» **TASK TO COMPLETE**:
Your answer should hold exactly the lines below from the line with "A witch appears" through the line with "Native e MQTT", both included, and no pictures at all.

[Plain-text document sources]
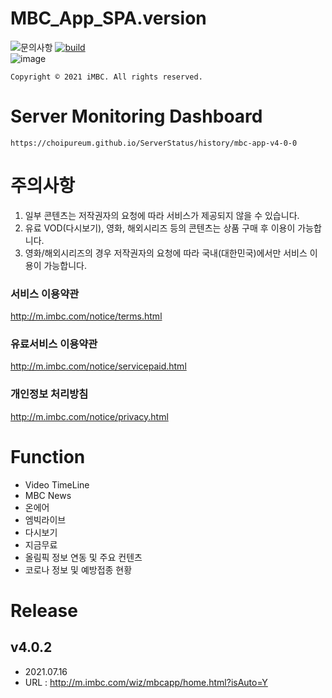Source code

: # MBC_App_SPA.version
![문의사항](https://img.shields.io/badge/%EB%AC%B8%EC%9D%98%ED%95%98%EA%B8%B0-pooreumsunny%40gamil.com-green)
[![build](https://github.com/choipureum/ServerStatus/workflows/Uptime%20CI/badge.svg)](https://github.com/choipureum/ServerStatus/actions?query=workflow%3A%22Uptime+CI%22)
<br>
![image](https://user-images.githubusercontent.com/55127127/122067593-a95a0a80-ce2e-11eb-8b57-10828caa8d55.png)

```
Copyright © 2021 iMBC. All rights reserved.
```

# Server Monitoring Dashboard
```
https://choipureum.github.io/ServerStatus/history/mbc-app-v4-0-0
```

# 주의사항
1. 일부 콘텐츠는 저작권자의 요청에 따라 서비스가 제공되지 않을 수 있습니다.
2. 유료 VOD(다시보기), 영화, 해외시리즈 등의 콘텐츠는 상품 구매 후 이용이 가능합니다.
3. 영화/해외시리즈의 경우 저작권자의 요청에 따라 국내(대한민국)에서만 서비스 이용이 가능합니다.


### 서비스 이용약관
http://m.imbc.com/notice/terms.html
### 유료서비스 이용약관
http://m.imbc.com/notice/servicepaid.html
### 개인정보 처리방침
http://m.imbc.com/notice/privacy.html

# Function
- Video TimeLine
- MBC News
- 온에어
- 엠빅라이브
- 다시보기
- 지금무료
- 올림픽 정보 연동 및 주요 컨텐츠 
- 코로나 정보 및 예방접종 현황 

# Release
## v4.0.2 
- 2021.07.16
- URL : http://m.imbc.com/wiz/mbcapp/home.html?isAuto=Y


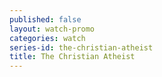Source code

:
 ```yaml
---
published: false
layout: watch-promo
categories: watch
series-id: the-christian-atheist
title: The Christian Atheist
---
```


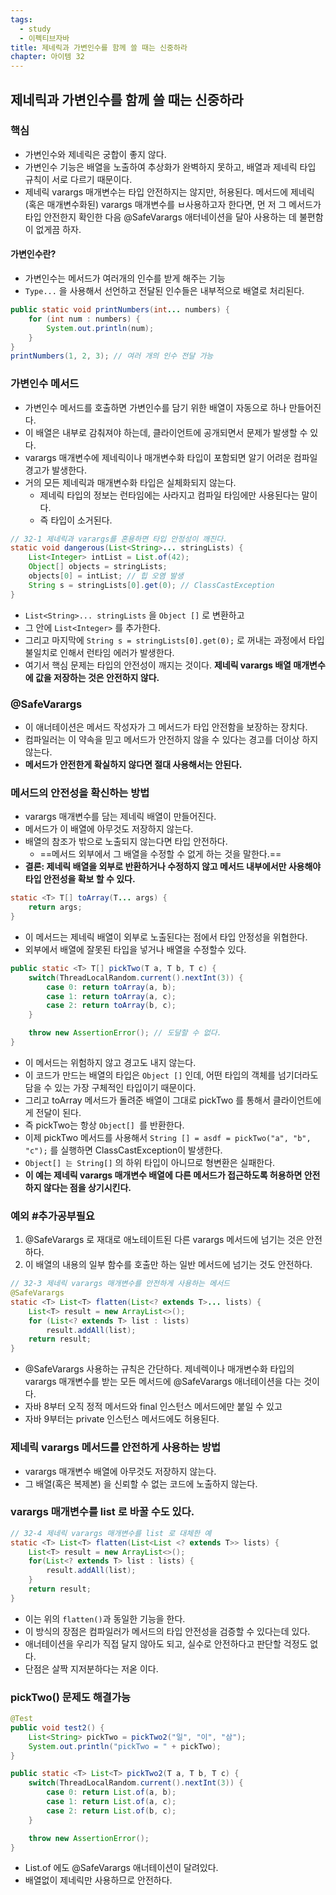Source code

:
 ```yaml
---
tags:
  - study
  - 이펙티브자바
title: 제네릭과 가변인수를 함께 쓸 때는 신중하라
chapter: 아이템 32
---
```

## 제네릭과 가변인수를 함께 쓸 때는 신중하라

### 핵심
- 가변인수와 제네릭은 궁합이 좋지 않다.
- 가변인수 기능은 배열을 노출하여 추상화가 완벽하지 못하고, 배열과 제네릭 타입 규칙이 서로 다르기 때문이다.
- 제네릭 varargs 매개변수는 타입 안전하지는 않지만, 허용된다. 메서드에 제네릭(혹은 매개변수화된) varargs 매개변수를 ㅂ사용하고자 한다면, 먼 저 그 메서드가 타입 안전한지 확인한 다음 @SafeVarargs 애터네이션을 달아 사용하는 데 불편함이 없게끔 하자.
#### 가변인수란?
- 가변인수는 메서드가 여러개의 인수를 받게 해주는 기능
- `Type...` 을 사용해서 선언하고 전달된 인수들은 내부적으로 배열로 처리된다.
```java
public static void printNumbers(int... numbers) {
    for (int num : numbers) {
        System.out.println(num);
    }
}
printNumbers(1, 2, 3); // 여러 개의 인수 전달 가능
```
### 가변인수 메서드
-  가변인수 메서드를 호출하면 가변인수를 담기 위한 배열이 자동으로 하나 만들어진다.
- 이 배열은 내부로 감춰져야 하는데, 클라이언트에 공개되면서 문제가 발생할 수 있다.
- varargs 매개변수에 제네릭이나 매개변수화 타입이 포함되면 알기 어려운 컴파일 경고가 발생한다.
- 거의 모든 제네릭과 매개변수화 타입은 실체화되지 않는다. 
	- 제네릭 타입의 정보는 런타임에는 사라지고 컴파일 타임에만 사용된다는 말이다.
	- 즉 타입이 소거된다.
```java
// 32-1 제네릭과 varargs를 혼용하면 타입 안정성이 깨진다.
static void dangerous(List<String>... stringLists) { 
    List<Integer> intList = List.of(42);
    Object[] objects = stringLists;
    objects[0] = intList; // 힙 오염 발생
    String s = stringLists[0].get(0); // ClassCastException
}
```
- `List<String>... stringLists` 을 `Object []` 로 변환하고 
- 그 안에 `List<Integer>` 를 추가한다.
- 그리고 마지막에 `String s = stringLists[0].get(0);` 로 꺼내는 과정에서 타입 불일치로 인해서 런타임 에러가 발생한다.
- 여기서 핵심 문제는 타입의 안전성이 깨지는 것이다. **제네릭 varargs 배열 매개변수에 값을 저장하는 것은 안전하지 않다.**

### @SafeVarargs
- 이 애너테이션은 메서드 작성자가 그 메서드가 타입 안전함을 보장하는 장치다.
- 컴파일러는 이 약속을 믿고 메서드가 안전하지 않을 수 있다는 경고를 더이상 하지 않는다.
- **메서드가 안전한게 확실하지 않다면 절대 사용해서는 안된다.**
### 메서드의 안전성을 확신하는 방법
- varargs 매개변수를 담는 제네릭 배열이 만들어진다.
- 메서드가 이 배열에 아무것도 저장하지 않는다.
- 배열의 참조가 밖으로 노출되지 않는다면 타입 안전하다.
	- ==메서드 외부에서 그 배열을 수정할 수 없게 하는 것을 말한다.==
- **결론: 제네릭 배열을 외부로 반환하거나 수정하지 않고 메서드 내부에서만 사용해야 타입 안전성을 확보 할 수 있다.**
```java
static <T> T[] toArray(T... args) {
    return args;
}
```
- 이 메서드는 제네릭 배열이 외부로 노출된다는 점에서 타입 안정성을 위협한다.
- 외부에서 배열에 잘못된 타입을 넣거나 배열을 수정할수 있다.
```java
public static <T> T[] pickTwo(T a, T b, T c) {
    switch(ThreadLocalRandom.current().nextInt(3)) {
        case 0: return toArray(a, b);
        case 1: return toArray(a, c);
        case 2: return toArray(b, c);
    }

    throw new AssertionError(); // 도달할 수 없다.
}
```
- 이 메서드는 위험하지 않고 경고도 내지 않는다.
- 이 코드가 만드는 배열의 타입은 `Object []` 인데, 어떤 타입의 객체를 넘기더라도 담을 수 있는 가장 구체적인 타입이기 때문이다.
- 그리고 toArray 메서드가 돌려준 배열이 그대로 pickTwo 를 통해서 클라이언트에게 전달이 된다.
- 즉 pickTwo는 항상 `Object[] `를 반환한다.
- 이제 pickTwo 메서드를 사용해서 `String [] = asdf = pickTwo("a", "b", "c");` 를 실행하면 ClassCastException이 발생한다.
- `Object[] 는 String[]` 의 하위 타입이 아니므로 형변환은 실패한다.
- **이 예는 제네릭 varargs 매개변수 배열에 다른 메서드가 접근하도록 허용하면 안전하지 않다는 점을 상기시킨다.**

### 예외 #추가공부필요 
1. @SafeVarargs 로 재대로 애노테이트된 다른 varargs 메서드에 넘기는 것은 안전하다.
2. 이 배열의 내용의 일부 함수를 호출만 하는 일반 메서드에 넘기는 것도 안전하다.

```java
// 32-3 제네릭 varargs 매개변수를 안전하게 사용하는 메서드
@SafeVarargs
static <T> List<T> flatten(List<? extends T>... lists) {
    List<T> result = new ArrayList<>();
    for (List<? extends T> list : lists)
        result.addAll(list);
    return result;
}
```
- @SafeVarargs 사용하는 규칙은 간단하다. 제네렉이나 매개변수화 타입의 varargs 매개변수를 받는 모든 메서드에 @SafeVarargs 애너테이션을 다는 것이다.
- 자바 8부터 오직 정적 메서드와 final 인스턴스 메서드에만 붙일 수 있고
- 자바 9부터는 private 인스턴스 메서드에도 허용된다.
### 제네릭 varargs 메서드를 안전하게 사용하는 방법
- varargs 매개변수 배열에 아무것도 저장하지 않는다.
- 그 배열(혹은 복제본) 을 신뢰할 수 없는 코드에 노출하지 않는다.
### varargs 매개변수를 list 로 바꿀 수도 있다.
```java
// 32-4 제네릭 varargs 매개변수를 list 로 대체한 예
static <T> List<T> flatten(List<List <? extends T>> lists) {
    List<T> result = new ArrayList<>();
    for(List<? extends T> list : lists) {
        result.addAll(list);
    }
    return result;
}
```
- 이는 위의 `flatten()`과 동일한 기능을 한다.
- 이 방식의 장점은 컴파일러가 메서드의 타입 안전성을 검증할 수 있다는데 있다.
- 애너테이션을 우리가 직접 달지 않아도 되고, 실수로 안전하다고 판단할 걱정도 없다.
- 단점은 살짝 지저분하다는 저옫 이다.

### pickTwo() 문제도 해결가능
```java
@Test
public void test2() {
    List<String> pickTwo = pickTwo2("일", "이", "삼");
    System.out.println("pickTwo = " + pickTwo);
}

public static <T> List<T> pickTwo2(T a, T b, T c) {
    switch(ThreadLocalRandom.current().nextInt(3)) {
        case 0: return List.of(a, b);
        case 1: return List.of(a, c);
        case 2: return List.of(b, c);
    }

    throw new AssertionError();
}
```
- List.of 에도 @SafeVarargs 애너테이션이 달려있다.
- 배열없이 제네릭만 사용하므로 안전하다.
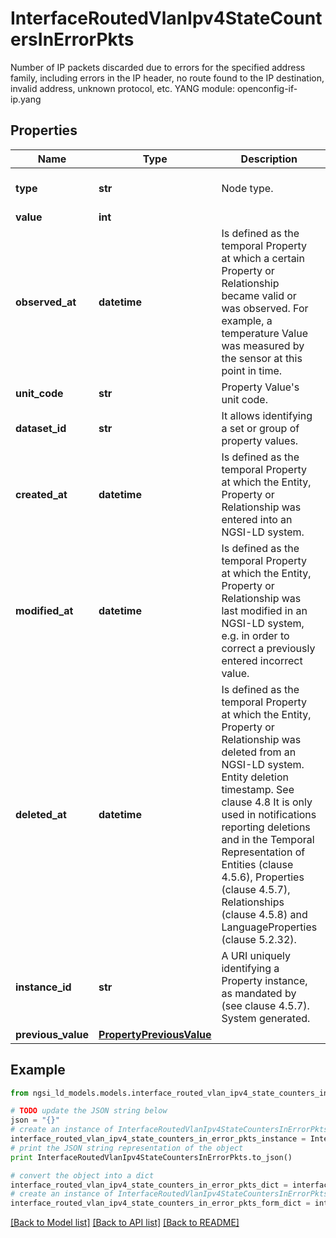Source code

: # InterfaceRoutedVlanIpv4StateCountersInErrorPkts

Number of IP packets discarded due to errors for the specified address family, including errors in the IP header, no route found to the IP destination, invalid address, unknown protocol, etc.  YANG module: openconfig-if-ip.yang 

## Properties

Name | Type | Description | Notes
------------ | ------------- | ------------- | -------------
**type** | **str** | Node type.  | [optional] [default to 'Property']
**value** | **int** |  | 
**observed_at** | **datetime** | Is defined as the temporal Property at which a certain Property or Relationship became valid or was observed. For example, a temperature Value was measured by the sensor at this point in time.  | [optional] 
**unit_code** | **str** | Property Value&#39;s unit code.  | [optional] 
**dataset_id** | **str** | It allows identifying a set or group of property values.  | [optional] 
**created_at** | **datetime** | Is defined as the temporal Property at which the Entity, Property or Relationship was entered into an NGSI-LD system.  | [optional] [readonly] 
**modified_at** | **datetime** | Is defined as the temporal Property at which the Entity, Property or Relationship was last modified in an NGSI-LD system, e.g. in order to correct a previously entered incorrect value.  | [optional] [readonly] 
**deleted_at** | **datetime** | Is defined as the temporal Property at which the Entity, Property or Relationship was deleted from an NGSI-LD system.  Entity deletion timestamp. See clause 4.8 It is only used in notifications reporting deletions and in the Temporal Representation of Entities (clause 4.5.6), Properties (clause 4.5.7), Relationships (clause 4.5.8) and LanguageProperties (clause 5.2.32).  | [optional] [readonly] 
**instance_id** | **str** | A URI uniquely identifying a Property instance, as mandated by (see clause 4.5.7). System generated.  | [optional] [readonly] 
**previous_value** | [**PropertyPreviousValue**](PropertyPreviousValue.md) |  | [optional] 

## Example

```python
from ngsi_ld_models.models.interface_routed_vlan_ipv4_state_counters_in_error_pkts import InterfaceRoutedVlanIpv4StateCountersInErrorPkts

# TODO update the JSON string below
json = "{}"
# create an instance of InterfaceRoutedVlanIpv4StateCountersInErrorPkts from a JSON string
interface_routed_vlan_ipv4_state_counters_in_error_pkts_instance = InterfaceRoutedVlanIpv4StateCountersInErrorPkts.from_json(json)
# print the JSON string representation of the object
print InterfaceRoutedVlanIpv4StateCountersInErrorPkts.to_json()

# convert the object into a dict
interface_routed_vlan_ipv4_state_counters_in_error_pkts_dict = interface_routed_vlan_ipv4_state_counters_in_error_pkts_instance.to_dict()
# create an instance of InterfaceRoutedVlanIpv4StateCountersInErrorPkts from a dict
interface_routed_vlan_ipv4_state_counters_in_error_pkts_form_dict = interface_routed_vlan_ipv4_state_counters_in_error_pkts.from_dict(interface_routed_vlan_ipv4_state_counters_in_error_pkts_dict)
```
[[Back to Model list]](../README.md#documentation-for-models) [[Back to API list]](../README.md#documentation-for-api-endpoints) [[Back to README]](../README.md)


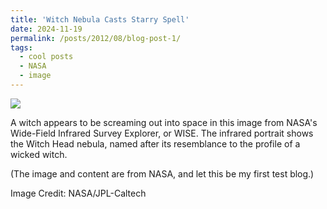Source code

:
```yaml
---
title: 'Witch Nebula Casts Starry Spell'
date: 2024-11-19
permalink: /posts/2012/08/blog-post-1/
tags:
  - cool posts
  - NASA
  - image
---
```


![](/images/witch-head-brews-baby-stars-10592267924-oorig.jpg)

A witch appears to be screaming out into space in this image from NASA's Wide-Field Infrared Survey Explorer, or WISE. The infrared portrait shows the Witch Head nebula, named after its resemblance to the profile of a wicked witch. 

(The image and content are from NASA, and let this be my first test blog.)

Image Credit: NASA/JPL-Caltech
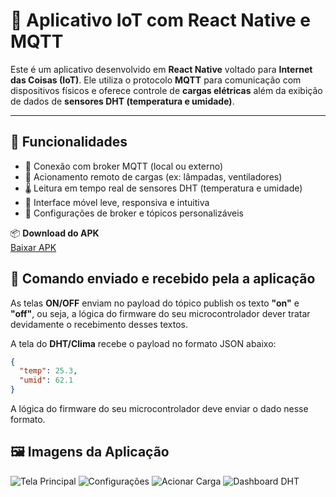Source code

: # 📱 Aplicativo IoT com React Native e MQTT

Este é um aplicativo desenvolvido em **React Native** voltado para **Internet das Coisas (IoT)**. Ele utiliza o protocolo **MQTT** para comunicação com dispositivos físicos e oferece controle de **cargas elétricas** além da exibição de dados de **sensores DHT (temperatura e umidade)**.

---

## 🔧 Funcionalidades

- 📶 Conexão com broker MQTT (local ou externo)
- 🔌 Acionamento remoto de cargas (ex: lâmpadas, ventiladores)
- 🌡️ Leitura em tempo real de sensores DHT (temperatura e umidade)
- 📲 Interface móvel leve, responsiva e intuitiva
- 🔐 Configurações de broker e tópicos personalizáveis


📦 **Download do APK**  
[Baixar APK](https://expo.dev/artifacts/eas/tc1YVbZJnP4co1gXqqtZUt.apk)



## 🔧 Comando enviado e recebido pela a aplicação

As telas **ON/OFF** enviam no payload do tópico publish os texto **"on"** e **"off"**, ou seja, a lógica do firmware do seu microcontrolador dever tratar devidamente o recebimento desses textos.

A tela do **DHT/Clima** recebe o payload no formato JSON abaixo:

```json
{
  "temp": 25.3,
  "umid": 62.1
}

```

A lógica do firmware do seu microcontrolador deve enviar o dado nesse formato. 



## 🖼️ Imagens da Aplicação

![Tela Principal](https://daciosoftware.com.br/apps/ds-iot-mqtt/telas/tela1.png)
![Configurações](https://daciosoftware.com.br/apps/ds-iot-mqtt/telas/tela2.png)
![Acionar Carga](https://daciosoftware.com.br/apps/ds-iot-mqtt/telas/tela3.png)
![Dashboard DHT](https://daciosoftware.com.br/apps/ds-iot-mqtt/telas/tela4.png)




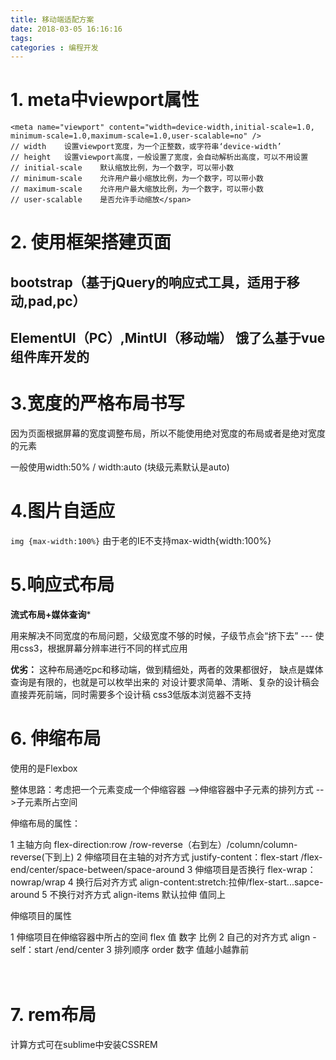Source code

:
 ```yaml
---
title: 移动端适配方案
date: 2018-03-05 16:16:16
tags:
categories : 编程开发
---
```


# 1. meta中viewport属性

```
<meta name="viewport" content="width=device-width,initial-scale=1.0,
minimum-scale=1.0,maximum-scale=1.0,user-scalable=no" />  
// width    设置viewport宽度，为一个正整数，或字符串‘device-width’  
// height   设置viewport高度，一般设置了宽度，会自动解析出高度，可以不用设置  
// initial-scale    默认缩放比例，为一个数字，可以带小数  
// minimum-scale    允许用户最小缩放比例，为一个数字，可以带小数  
// maximum-scale    允许用户最大缩放比例，为一个数字，可以带小数  
// user-scalable    是否允许手动缩放</span> 
```

# 2. 使用框架搭建页面

## bootstrap（基于jQuery的响应式工具，适用于移动,pad,pc）
## ElementUI（PC）,MintUI（移动端）  饿了么基于vue组件库开发的

# 3.宽度的严格布局书写 

因为页面根据屏幕的宽度调整布局，所以不能使用绝对宽度的布局或者是绝对宽度的元素

一般使用width:50%  /  width:auto (块级元素默认是auto)

# 4.图片自适应

`img {max-width:100%}` 由于老的IE不支持max-width{width:100%}

# 5.响应式布局

**流式布局+媒体查询***

用来解决不同宽度的布局问题，父级宽度不够的时候，子级节点会“挤下去”    ---  使用css3，根据屏幕分辨率进行不同的样式应用

**优劣：**
这种布局通吃pc和移动端，做到精细处，两者的效果都很好，
缺点是媒体查询是有限的，也就是可以枚举出来的
对设计要求简单、清晰、复杂的设计稿会直接弄死前端，同时需要多个设计稿
css3低版本浏览器不支持

# 6. 伸缩布局

使用的是Flexbox 

整体思路：考虑把一个元素变成一个伸缩容器  -->伸缩容器中子元素的排列方式  -->子元素所占空间

伸缩布局的属性：

>>
1 主轴方向 flex-direction:row /row-reverse（右到左）/column/column-reverse(下到上)
2 伸缩项目在主轴的对齐方式 justify-content：flex-start /flex-end/center/space-between/space-around
3 伸缩项目是否换行 flex-wrap：nowrap/wrap
4 换行后对齐方式 align-content:stretch:拉伸/flex-start...sapce-around
5 不换行对齐方式 align-items 默认拉伸 值同上

伸缩项目的属性

>>
1 伸缩项目在伸缩容器中所占的空间 flex 值 数字 比例
2 自己的对齐方式 align -self：start /end/center 
3 排列顺序 order 数字 值越小越靠前

　　　　　 

# 7. rem布局

计算方式可在sublime中安装CSSREM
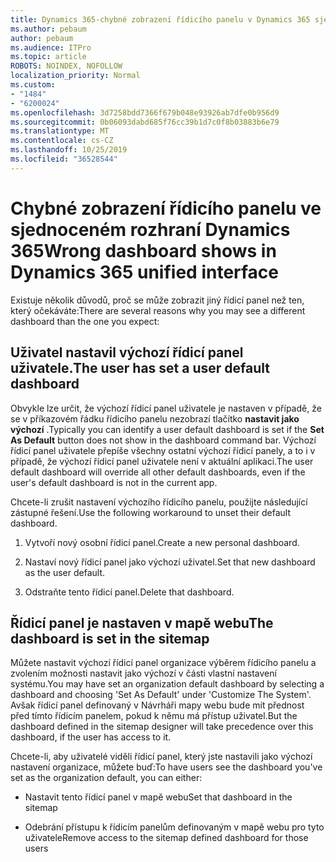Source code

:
 ```yaml
---
title: Dynamics 365-chybné zobrazení řídicího panelu v Dynamics 365 sjednocené rozhraní
ms.author: pebaum
author: pebaum
ms.audience: ITPro
ms.topic: article
ROBOTS: NOINDEX, NOFOLLOW
localization_priority: Normal
ms.custom:
- "1484"
- "6200024"
ms.openlocfilehash: 3d7258bdd7366f679b048e93926ab7dfe0b956d9
ms.sourcegitcommit: 0b06093dabd685f76cc39b1d7c0f8b03883b6e79
ms.translationtype: MT
ms.contentlocale: cs-CZ
ms.lasthandoff: 10/25/2019
ms.locfileid: "36528544"
---
```

# <a name="wrong-dashboard-shows-in-dynamics-365-unified-interface"></a><span data-ttu-id="96eb6-102">Chybné zobrazení řídicího panelu ve sjednoceném rozhraní Dynamics 365</span><span class="sxs-lookup"><span data-stu-id="96eb6-102">Wrong dashboard shows in Dynamics 365 unified interface</span></span>

<span data-ttu-id="96eb6-103">Existuje několik důvodů, proč se může zobrazit jiný řídicí panel než ten, který očekáváte:</span><span class="sxs-lookup"><span data-stu-id="96eb6-103">There are several reasons why you may see a different dashboard than the one you expect:</span></span>

## <a name="the-user-has-set-a-user-default-dashboard"></a><span data-ttu-id="96eb6-104">Uživatel nastavil výchozí řídicí panel uživatele.</span><span class="sxs-lookup"><span data-stu-id="96eb6-104">The user has set a user default dashboard</span></span> 

<span data-ttu-id="96eb6-105">Obvykle lze určit, že výchozí řídicí panel uživatele je nastaven v případě, že se v příkazovém řádku řídicího panelu nezobrazí tlačítko **nastavit jako výchozí** .</span><span class="sxs-lookup"><span data-stu-id="96eb6-105">Typically you can identify a user default dashboard is set if the **Set As Default** button does not show in the dashboard command bar.</span></span> <span data-ttu-id="96eb6-106">Výchozí řídicí panel uživatele přepíše všechny ostatní výchozí řídicí panely, a to i v případě, že výchozí řídicí panel uživatele není v aktuální aplikaci.</span><span class="sxs-lookup"><span data-stu-id="96eb6-106">The user default dashboard will override all other default dashboards, even if the user's default dashboard is not in the current app.</span></span>

<span data-ttu-id="96eb6-107">Chcete-li zrušit nastavení výchozího řídicího panelu, použijte následující zástupné řešení.</span><span class="sxs-lookup"><span data-stu-id="96eb6-107">Use the following workaround to unset their default dashboard.</span></span>

1. <span data-ttu-id="96eb6-108">Vytvoří nový osobní řídicí panel.</span><span class="sxs-lookup"><span data-stu-id="96eb6-108">Create a new personal dashboard.</span></span>

2. <span data-ttu-id="96eb6-109">Nastaví nový řídicí panel jako výchozí uživatel.</span><span class="sxs-lookup"><span data-stu-id="96eb6-109">Set that new dashboard as the user default.</span></span>

3. <span data-ttu-id="96eb6-110">Odstraňte tento řídicí panel.</span><span class="sxs-lookup"><span data-stu-id="96eb6-110">Delete that dashboard.</span></span>

## <a name="the-dashboard-is-set-in-the-sitemap"></a><span data-ttu-id="96eb6-111">Řídicí panel je nastaven v mapě webu</span><span class="sxs-lookup"><span data-stu-id="96eb6-111">The dashboard is set in the sitemap</span></span>

<span data-ttu-id="96eb6-112">Můžete nastavit výchozí řídicí panel organizace výběrem řídicího panelu a zvolením možnosti nastavit jako výchozí v části vlastní nastavení systému.</span><span class="sxs-lookup"><span data-stu-id="96eb6-112">You may have set an organization default dashboard by selecting a dashboard and choosing 'Set As Default' under 'Customize The System'.</span></span> <span data-ttu-id="96eb6-113">Avšak řídicí panel definovaný v Návrháři mapy webu bude mít přednost před tímto řídicím panelem, pokud k němu má přístup uživatel.</span><span class="sxs-lookup"><span data-stu-id="96eb6-113">But the dashboard defined in the sitemap designer will take precedence over this dashboard, if the user has access to it.</span></span>

<span data-ttu-id="96eb6-114">Chcete-li, aby uživatelé viděli řídicí panel, který jste nastavili jako výchozí nastavení organizace, můžete buď:</span><span class="sxs-lookup"><span data-stu-id="96eb6-114">To have users see the dashboard you've set as the organization default, you can either:</span></span>

* <span data-ttu-id="96eb6-115">Nastavit tento řídicí panel v mapě webu</span><span class="sxs-lookup"><span data-stu-id="96eb6-115">Set that dashboard in the sitemap</span></span>

* <span data-ttu-id="96eb6-116">Odebrání přístupu k řídicím panelům definovaným v mapě webu pro tyto uživatele</span><span class="sxs-lookup"><span data-stu-id="96eb6-116">Remove access to the sitemap defined dashboard for those users</span></span>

» **WRITTEN RESPONSE**:
A witch appears to be screaming out into space in this image from NASA's Wide-Field Infrared Survey Explorer, or WISE. The infrared portrait shows the Witch Head nebula, named after its resemblance to the profile of a wicked witch. 

(The image and content are from NASA, and let this be my first test blog.)

Image Credit: NASA/JPL-Caltech
Source code

: # 📱 Aplicativo IoT com React Native e MQTT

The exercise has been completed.